[Stored entries]

□ □ □ □

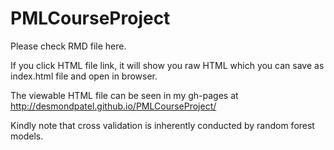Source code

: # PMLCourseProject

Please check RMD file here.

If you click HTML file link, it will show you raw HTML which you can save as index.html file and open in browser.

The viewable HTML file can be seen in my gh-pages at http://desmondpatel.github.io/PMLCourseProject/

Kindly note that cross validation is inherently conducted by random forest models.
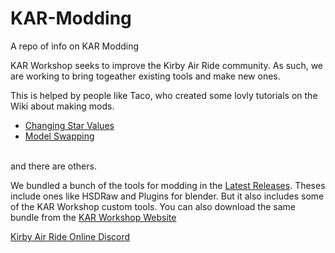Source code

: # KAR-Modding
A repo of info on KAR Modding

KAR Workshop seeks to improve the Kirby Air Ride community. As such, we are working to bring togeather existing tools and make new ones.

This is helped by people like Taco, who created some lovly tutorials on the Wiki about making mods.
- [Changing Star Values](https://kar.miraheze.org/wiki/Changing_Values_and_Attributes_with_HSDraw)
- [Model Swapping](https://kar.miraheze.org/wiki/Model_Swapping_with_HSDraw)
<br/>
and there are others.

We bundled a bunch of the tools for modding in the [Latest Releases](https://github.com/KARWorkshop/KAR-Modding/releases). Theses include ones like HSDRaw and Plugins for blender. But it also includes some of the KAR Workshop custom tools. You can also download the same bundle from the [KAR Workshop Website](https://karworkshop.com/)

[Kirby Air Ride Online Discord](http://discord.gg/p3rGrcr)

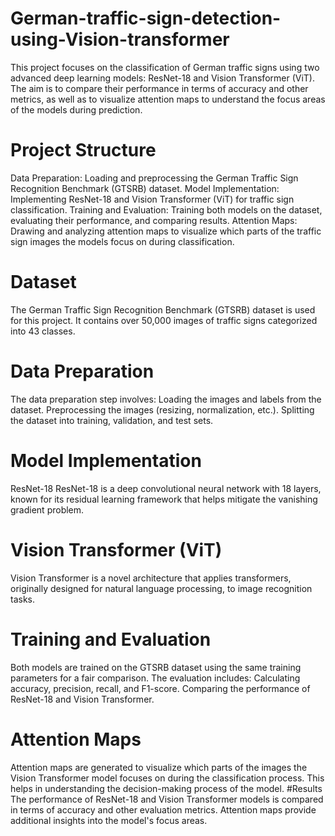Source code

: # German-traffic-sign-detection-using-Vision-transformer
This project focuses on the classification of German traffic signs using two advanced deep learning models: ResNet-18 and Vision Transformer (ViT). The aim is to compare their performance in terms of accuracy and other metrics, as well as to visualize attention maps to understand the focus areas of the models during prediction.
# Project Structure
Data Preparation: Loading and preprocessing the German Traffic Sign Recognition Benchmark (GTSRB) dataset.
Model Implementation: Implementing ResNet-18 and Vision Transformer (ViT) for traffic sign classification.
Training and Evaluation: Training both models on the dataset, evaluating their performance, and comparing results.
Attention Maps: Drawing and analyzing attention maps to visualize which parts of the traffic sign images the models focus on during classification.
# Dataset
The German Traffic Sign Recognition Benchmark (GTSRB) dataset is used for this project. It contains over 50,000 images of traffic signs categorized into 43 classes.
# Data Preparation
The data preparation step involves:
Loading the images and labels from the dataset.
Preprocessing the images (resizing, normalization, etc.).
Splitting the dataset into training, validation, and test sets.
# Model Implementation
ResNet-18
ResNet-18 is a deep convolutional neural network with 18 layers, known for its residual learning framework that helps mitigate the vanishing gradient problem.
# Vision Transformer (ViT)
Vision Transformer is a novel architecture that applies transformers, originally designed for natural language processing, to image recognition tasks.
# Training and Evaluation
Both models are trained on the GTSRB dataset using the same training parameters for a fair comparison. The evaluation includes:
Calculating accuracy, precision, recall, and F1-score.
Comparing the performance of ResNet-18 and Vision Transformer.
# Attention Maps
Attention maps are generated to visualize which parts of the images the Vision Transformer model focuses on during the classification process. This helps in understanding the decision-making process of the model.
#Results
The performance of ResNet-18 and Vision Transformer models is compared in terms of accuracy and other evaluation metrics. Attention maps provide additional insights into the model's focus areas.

□ □ □ □

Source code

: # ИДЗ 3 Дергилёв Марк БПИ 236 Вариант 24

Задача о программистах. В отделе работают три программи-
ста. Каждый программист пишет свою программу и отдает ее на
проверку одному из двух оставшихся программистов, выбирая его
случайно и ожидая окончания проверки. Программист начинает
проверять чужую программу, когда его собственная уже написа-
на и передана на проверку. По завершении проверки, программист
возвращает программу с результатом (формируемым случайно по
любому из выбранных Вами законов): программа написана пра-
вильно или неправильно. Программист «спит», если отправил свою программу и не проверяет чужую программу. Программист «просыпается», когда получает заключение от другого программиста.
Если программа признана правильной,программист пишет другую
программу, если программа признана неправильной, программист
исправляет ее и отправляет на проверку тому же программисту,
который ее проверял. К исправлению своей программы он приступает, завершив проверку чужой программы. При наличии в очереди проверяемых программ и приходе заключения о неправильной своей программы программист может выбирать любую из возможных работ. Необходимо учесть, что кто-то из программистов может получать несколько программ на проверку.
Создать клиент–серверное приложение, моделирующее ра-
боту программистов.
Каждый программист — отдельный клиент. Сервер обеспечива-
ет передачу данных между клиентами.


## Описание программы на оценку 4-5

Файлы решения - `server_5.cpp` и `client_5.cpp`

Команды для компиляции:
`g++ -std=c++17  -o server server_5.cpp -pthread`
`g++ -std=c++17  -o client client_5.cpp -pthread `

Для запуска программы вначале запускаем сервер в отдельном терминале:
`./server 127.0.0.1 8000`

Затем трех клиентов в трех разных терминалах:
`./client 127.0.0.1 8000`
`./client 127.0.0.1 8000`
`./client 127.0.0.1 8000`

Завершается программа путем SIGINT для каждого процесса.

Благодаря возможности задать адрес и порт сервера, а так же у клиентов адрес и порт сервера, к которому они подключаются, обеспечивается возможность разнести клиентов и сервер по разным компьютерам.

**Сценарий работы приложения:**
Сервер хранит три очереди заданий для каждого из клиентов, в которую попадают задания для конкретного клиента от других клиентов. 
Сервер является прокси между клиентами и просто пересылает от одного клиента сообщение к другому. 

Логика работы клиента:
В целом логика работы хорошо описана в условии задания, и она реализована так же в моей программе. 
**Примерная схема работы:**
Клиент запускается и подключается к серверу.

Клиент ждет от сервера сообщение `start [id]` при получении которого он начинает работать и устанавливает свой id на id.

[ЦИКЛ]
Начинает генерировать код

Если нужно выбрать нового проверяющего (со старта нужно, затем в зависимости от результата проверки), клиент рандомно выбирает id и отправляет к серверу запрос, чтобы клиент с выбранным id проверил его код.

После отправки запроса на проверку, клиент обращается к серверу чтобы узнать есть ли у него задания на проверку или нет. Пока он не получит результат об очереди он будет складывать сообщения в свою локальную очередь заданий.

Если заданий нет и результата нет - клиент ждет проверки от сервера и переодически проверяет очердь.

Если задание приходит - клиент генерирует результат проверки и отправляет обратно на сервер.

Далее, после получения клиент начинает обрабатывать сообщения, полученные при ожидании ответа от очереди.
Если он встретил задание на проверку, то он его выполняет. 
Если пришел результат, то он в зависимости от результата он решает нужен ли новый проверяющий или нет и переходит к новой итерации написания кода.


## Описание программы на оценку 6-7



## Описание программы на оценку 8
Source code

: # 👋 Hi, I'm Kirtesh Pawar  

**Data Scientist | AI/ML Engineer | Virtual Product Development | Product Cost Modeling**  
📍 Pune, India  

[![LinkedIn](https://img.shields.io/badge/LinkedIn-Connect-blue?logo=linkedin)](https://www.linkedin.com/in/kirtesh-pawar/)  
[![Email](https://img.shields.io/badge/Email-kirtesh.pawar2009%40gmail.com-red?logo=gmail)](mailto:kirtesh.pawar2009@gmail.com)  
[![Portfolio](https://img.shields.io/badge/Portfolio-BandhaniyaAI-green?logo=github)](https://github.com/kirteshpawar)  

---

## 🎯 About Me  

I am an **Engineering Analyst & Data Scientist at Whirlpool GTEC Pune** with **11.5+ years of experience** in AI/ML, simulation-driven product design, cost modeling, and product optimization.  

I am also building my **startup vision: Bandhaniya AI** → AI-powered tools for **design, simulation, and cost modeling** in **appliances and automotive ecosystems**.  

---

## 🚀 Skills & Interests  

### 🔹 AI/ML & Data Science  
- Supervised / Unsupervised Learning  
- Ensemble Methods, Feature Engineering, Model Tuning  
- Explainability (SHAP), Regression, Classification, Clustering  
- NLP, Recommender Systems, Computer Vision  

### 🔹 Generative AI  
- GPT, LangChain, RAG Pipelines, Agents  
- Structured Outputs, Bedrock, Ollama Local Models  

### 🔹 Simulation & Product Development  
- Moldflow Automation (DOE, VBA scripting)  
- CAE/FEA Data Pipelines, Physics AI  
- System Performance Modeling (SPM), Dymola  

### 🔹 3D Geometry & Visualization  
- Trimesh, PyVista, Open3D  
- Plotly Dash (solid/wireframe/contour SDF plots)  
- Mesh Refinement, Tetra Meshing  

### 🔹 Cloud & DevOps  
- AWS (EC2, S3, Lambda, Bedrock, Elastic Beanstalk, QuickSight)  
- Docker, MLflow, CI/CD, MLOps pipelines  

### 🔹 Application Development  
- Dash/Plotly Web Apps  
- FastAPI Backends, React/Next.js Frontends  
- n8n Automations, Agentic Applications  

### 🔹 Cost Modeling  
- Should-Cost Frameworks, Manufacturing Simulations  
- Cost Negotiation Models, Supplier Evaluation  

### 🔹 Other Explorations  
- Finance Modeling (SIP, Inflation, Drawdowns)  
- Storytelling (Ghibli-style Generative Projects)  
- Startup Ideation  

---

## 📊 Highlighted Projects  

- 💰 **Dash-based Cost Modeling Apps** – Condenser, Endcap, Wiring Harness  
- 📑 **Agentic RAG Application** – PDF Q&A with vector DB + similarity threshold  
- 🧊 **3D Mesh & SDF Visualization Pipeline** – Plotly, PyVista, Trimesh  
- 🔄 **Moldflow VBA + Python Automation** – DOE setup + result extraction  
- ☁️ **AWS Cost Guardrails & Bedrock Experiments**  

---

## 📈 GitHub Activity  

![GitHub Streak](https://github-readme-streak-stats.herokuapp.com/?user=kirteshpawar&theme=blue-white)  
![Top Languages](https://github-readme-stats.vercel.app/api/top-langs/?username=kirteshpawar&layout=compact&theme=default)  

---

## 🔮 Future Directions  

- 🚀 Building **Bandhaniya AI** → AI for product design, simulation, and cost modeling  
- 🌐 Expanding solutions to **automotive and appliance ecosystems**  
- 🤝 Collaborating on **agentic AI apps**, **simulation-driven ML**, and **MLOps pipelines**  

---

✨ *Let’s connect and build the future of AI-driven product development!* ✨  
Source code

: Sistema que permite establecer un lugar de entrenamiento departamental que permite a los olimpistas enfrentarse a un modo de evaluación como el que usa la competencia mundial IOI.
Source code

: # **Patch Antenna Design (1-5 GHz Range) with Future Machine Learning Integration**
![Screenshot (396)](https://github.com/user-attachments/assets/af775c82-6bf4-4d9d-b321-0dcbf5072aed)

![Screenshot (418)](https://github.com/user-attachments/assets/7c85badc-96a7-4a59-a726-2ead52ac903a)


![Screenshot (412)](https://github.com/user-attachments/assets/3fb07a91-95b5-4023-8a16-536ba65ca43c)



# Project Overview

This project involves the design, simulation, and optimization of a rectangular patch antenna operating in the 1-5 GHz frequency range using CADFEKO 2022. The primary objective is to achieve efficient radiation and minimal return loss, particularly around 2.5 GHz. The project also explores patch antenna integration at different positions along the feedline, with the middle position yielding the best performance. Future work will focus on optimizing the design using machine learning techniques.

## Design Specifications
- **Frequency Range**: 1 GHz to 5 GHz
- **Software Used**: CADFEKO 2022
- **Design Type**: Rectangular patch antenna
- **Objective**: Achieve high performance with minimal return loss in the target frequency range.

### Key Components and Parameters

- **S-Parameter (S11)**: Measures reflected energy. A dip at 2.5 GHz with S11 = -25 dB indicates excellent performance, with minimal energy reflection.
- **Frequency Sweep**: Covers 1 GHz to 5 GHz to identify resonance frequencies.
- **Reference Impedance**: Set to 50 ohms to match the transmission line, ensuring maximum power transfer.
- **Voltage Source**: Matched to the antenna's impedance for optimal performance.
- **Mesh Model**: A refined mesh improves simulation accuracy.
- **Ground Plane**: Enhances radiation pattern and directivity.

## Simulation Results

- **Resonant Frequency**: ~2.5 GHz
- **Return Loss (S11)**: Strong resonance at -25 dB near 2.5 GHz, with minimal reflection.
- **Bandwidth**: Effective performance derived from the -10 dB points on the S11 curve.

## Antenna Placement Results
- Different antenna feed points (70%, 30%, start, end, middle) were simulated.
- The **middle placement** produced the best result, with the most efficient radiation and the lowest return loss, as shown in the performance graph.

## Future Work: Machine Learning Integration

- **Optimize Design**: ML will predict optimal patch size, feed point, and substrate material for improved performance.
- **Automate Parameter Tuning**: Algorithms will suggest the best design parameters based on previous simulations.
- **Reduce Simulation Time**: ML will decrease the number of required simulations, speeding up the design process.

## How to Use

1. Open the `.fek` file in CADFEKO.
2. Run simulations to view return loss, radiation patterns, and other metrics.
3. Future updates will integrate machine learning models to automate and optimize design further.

□ □ □ □

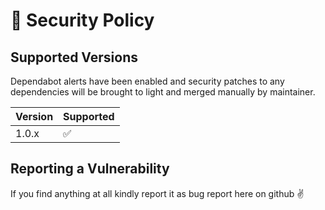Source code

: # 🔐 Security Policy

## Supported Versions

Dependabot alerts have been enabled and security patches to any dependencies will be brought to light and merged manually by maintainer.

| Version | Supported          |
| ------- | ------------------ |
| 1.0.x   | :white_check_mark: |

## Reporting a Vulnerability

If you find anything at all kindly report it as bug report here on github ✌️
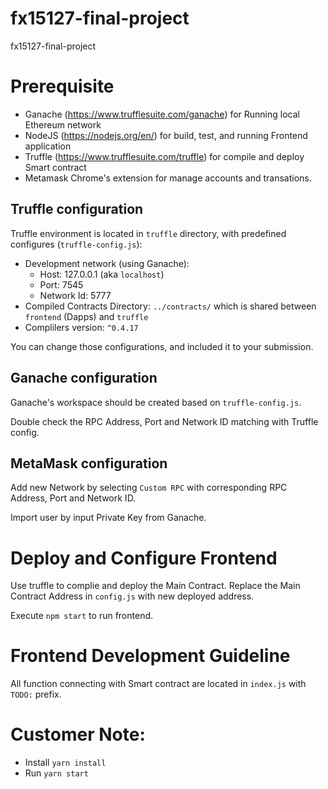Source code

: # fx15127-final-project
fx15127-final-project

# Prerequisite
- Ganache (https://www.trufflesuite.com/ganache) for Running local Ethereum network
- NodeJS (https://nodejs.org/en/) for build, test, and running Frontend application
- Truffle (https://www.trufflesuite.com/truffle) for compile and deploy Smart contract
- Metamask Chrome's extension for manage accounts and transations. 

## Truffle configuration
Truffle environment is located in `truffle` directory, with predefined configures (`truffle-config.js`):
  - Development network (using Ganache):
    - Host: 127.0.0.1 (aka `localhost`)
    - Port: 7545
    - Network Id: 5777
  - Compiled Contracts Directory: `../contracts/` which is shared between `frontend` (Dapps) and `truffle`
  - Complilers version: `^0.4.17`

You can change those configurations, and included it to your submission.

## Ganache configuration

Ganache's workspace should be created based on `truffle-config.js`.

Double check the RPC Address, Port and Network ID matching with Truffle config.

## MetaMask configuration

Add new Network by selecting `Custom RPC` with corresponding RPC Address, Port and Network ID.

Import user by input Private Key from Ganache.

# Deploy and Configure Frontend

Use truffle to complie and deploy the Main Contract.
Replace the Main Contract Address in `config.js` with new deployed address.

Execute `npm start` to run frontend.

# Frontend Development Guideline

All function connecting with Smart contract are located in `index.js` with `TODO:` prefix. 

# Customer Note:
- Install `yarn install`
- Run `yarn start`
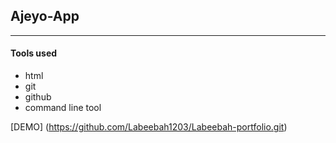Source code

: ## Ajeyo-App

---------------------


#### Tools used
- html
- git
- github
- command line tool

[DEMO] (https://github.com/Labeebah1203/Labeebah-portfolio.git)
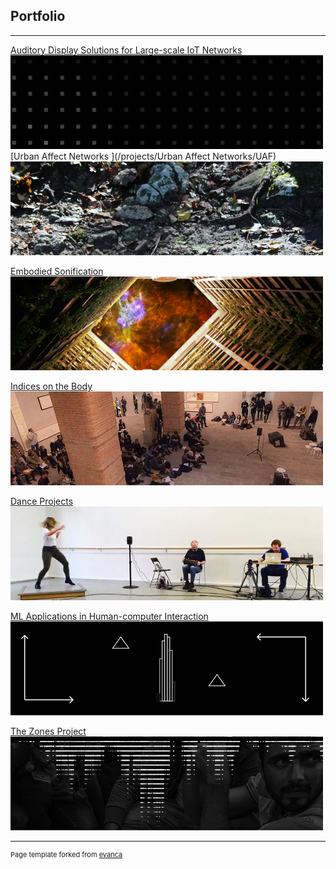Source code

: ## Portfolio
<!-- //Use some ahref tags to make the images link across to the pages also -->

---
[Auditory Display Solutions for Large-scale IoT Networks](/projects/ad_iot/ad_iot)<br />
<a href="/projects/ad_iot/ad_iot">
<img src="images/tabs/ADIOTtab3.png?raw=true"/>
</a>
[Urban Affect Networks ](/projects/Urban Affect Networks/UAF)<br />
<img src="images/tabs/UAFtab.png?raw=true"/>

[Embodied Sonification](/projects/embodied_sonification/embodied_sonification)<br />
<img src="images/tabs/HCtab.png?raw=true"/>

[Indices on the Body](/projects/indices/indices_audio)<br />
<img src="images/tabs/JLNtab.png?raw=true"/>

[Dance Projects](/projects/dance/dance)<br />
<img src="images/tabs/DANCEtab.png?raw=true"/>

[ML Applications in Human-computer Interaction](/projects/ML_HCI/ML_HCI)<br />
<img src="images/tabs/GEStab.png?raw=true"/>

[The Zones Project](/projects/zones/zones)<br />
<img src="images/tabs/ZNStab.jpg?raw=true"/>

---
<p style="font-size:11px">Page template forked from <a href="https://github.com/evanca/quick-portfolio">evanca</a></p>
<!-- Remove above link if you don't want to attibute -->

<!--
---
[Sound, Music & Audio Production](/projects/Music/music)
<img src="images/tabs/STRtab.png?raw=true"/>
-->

□ □ □ □

## Task requirements
From the entries, give the number of lines where the string "tabs" is found, and nothing else.

## Exercise answer
8